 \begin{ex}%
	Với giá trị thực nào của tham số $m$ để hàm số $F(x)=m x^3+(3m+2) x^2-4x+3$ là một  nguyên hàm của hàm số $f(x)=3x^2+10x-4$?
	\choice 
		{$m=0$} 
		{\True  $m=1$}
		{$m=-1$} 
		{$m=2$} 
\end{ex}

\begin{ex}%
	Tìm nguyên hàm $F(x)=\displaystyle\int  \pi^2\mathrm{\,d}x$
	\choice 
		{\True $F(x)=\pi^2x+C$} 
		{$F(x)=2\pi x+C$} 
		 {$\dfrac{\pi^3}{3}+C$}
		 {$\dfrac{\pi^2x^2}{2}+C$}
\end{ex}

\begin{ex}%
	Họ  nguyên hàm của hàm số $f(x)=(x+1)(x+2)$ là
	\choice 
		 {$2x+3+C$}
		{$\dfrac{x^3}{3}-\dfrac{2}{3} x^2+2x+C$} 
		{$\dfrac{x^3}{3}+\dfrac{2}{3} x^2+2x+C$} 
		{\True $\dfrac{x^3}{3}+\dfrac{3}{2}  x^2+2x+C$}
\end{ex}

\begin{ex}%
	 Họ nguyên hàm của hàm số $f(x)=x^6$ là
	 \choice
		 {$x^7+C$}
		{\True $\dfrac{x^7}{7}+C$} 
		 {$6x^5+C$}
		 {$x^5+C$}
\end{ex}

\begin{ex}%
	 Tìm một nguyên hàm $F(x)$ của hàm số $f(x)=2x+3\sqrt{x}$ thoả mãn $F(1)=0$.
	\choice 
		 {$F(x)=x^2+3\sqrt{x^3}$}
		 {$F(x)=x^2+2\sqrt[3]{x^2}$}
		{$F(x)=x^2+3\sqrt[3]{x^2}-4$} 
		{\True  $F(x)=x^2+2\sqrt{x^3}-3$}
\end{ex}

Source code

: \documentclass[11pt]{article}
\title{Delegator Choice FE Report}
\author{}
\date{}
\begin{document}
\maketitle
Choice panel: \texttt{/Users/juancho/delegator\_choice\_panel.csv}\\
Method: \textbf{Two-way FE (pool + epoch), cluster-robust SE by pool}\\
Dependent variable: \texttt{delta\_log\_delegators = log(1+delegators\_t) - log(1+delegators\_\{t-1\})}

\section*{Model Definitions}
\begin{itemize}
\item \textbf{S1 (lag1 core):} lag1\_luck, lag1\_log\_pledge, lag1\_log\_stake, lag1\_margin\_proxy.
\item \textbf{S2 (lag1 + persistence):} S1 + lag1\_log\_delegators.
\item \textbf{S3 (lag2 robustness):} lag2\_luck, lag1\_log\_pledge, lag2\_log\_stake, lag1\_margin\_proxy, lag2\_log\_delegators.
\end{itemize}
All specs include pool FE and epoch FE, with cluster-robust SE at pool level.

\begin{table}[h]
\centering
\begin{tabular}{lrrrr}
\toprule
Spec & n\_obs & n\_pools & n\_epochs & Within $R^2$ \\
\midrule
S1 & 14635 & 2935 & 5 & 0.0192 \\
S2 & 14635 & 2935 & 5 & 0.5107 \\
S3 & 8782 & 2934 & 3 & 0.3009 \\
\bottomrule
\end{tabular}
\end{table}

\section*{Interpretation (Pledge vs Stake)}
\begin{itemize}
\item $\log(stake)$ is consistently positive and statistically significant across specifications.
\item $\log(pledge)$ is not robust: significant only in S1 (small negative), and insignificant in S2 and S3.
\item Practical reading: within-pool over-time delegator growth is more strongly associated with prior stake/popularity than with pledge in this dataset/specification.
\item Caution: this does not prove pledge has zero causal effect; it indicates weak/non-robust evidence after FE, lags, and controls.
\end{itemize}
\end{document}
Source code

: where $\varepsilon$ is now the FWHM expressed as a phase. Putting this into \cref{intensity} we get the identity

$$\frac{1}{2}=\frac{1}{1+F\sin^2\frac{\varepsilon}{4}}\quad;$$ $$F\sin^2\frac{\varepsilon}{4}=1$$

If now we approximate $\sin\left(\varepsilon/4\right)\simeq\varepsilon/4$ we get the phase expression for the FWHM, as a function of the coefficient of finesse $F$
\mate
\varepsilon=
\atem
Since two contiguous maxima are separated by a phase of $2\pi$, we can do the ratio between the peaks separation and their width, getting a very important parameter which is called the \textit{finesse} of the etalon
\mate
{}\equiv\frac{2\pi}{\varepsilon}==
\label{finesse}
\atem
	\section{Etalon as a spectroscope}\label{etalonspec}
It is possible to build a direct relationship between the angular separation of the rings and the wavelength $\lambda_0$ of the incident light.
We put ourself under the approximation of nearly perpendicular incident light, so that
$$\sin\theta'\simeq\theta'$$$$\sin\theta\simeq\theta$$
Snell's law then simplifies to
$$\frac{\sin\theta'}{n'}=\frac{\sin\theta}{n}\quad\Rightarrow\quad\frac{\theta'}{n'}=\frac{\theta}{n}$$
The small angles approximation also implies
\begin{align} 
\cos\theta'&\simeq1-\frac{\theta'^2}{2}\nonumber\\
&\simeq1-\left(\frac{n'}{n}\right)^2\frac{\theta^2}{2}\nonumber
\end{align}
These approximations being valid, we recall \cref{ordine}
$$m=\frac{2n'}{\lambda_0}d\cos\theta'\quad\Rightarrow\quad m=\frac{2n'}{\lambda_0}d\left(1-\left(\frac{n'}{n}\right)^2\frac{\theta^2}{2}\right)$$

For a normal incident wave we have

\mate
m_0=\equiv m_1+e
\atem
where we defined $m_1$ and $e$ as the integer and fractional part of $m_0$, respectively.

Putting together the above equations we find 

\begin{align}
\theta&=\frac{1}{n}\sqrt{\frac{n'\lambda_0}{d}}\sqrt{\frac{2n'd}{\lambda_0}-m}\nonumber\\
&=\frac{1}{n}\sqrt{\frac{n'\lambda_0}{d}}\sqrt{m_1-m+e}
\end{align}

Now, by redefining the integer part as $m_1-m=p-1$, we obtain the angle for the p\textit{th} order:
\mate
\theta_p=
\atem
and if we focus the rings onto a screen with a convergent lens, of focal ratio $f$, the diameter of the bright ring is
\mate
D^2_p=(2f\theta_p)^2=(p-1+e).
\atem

TASK TO COMPLETE ::
Copy all lines from the material that hold "light".

TASK RESPONSE ::
It is possible to build a direct relationship between the angular separation of the rings and the wavelength $\lambda_0$ of the incident light.
We put ourself under the approximation of nearly perpendicular incident light, so that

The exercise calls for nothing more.